Conor faults left-wingers for overreacting to Shirtgate, but he also faults Glenn Reynolds, Boris Johnson, and me for overreacting. He says:

That’s one driver of dysfunction: the desire of competing tribes in the culture war to cast themselves as the victims and their antagonists as the lynch mob. Had the scientist made his television appearance in a pro-abortion t-shirt or a Che Guevara tank-top, an identical cycle would’ve ensued but with tribal roles reversed.

Notice that my intention here isn’t to dismiss what I take to be the core concern that Dreher, Reynolds, and Johnson have, down beneath all of the hyperbolic posturing. While the scientist in this case wasn’t drummed out of a job or polite company for an alleged transgression against social justice, it isn’t unheard of for digital mobs to victimize people, whether female gaming journalists or Brendan Eich or the conservative bloggers who suffered the ordeal of having their homes SWATed. There are differences that distinguish those controversies, but one similarity is that no one anticipated any of those mobs when they first came to claim a scalp, and no one could quite tell which individual would be targeted next.

I think it’s undeniable that people on the Right are susceptible to claiming victimhood when they don’t deserve it, but I don’t agree with Conor that my post, or the columns by BoJo and Instapundit, are hyperbolic or trivial. What triggered my ire was not the initial complaint about Taylor, which is about what you would expect, but the fact that a distinguished scientist who had just done a mind-blowingly astonishing thing — helped lead a team that remotely landed a spaceship on a comet! — had been shamed by feminist loons into weeping on television and expressing his remorse for having worn a garish Hawaiian shirt.

I can’t speak for the others, but had he worn a Che Guevara or pro-abortion shirt to the press conference, I might have noticed it, but I wouldn’t have gone into ideological convulsions at the sight of it. Anybody who has spent any time around scientists or nerds knows how peculiar they can be, and how silly their politics, cultural and otherwise, can be. I would have thought the same thing I thought when I saw Taylor’s gaudy cheesecake shirt: I can’t believe a grown man who is also a distinguished scientist would go out in public dressed like that. 

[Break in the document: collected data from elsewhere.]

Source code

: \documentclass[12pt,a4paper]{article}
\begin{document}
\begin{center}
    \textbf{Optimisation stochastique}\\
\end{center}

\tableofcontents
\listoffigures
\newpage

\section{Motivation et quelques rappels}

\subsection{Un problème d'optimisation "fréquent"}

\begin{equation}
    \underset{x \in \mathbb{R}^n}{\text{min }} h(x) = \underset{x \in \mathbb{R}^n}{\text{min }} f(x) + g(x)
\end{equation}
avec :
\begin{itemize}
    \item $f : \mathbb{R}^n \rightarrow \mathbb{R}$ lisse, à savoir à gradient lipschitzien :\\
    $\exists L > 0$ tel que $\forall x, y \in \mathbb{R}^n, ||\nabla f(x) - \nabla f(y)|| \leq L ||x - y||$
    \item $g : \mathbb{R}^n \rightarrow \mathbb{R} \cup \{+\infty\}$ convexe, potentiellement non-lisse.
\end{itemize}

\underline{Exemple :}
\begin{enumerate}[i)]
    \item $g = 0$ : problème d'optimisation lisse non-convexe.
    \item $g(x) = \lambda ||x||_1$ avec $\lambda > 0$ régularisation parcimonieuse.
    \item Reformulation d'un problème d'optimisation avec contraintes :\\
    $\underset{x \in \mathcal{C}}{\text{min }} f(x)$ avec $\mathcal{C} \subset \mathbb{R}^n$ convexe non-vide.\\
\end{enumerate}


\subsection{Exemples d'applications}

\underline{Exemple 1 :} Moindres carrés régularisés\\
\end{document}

Roll your eyes and move on.

What incensed me was the fact that a man who had achieved such an incredible thing for humanity was reduced to a blubbering, knee-biting idiot by the howling feminist mob. It is a terrible thing for public life that this kind of thing can happen. It is an example of microaggressions humiliating people who have done nothing seriously wrong, and maybe nothing wrong at all.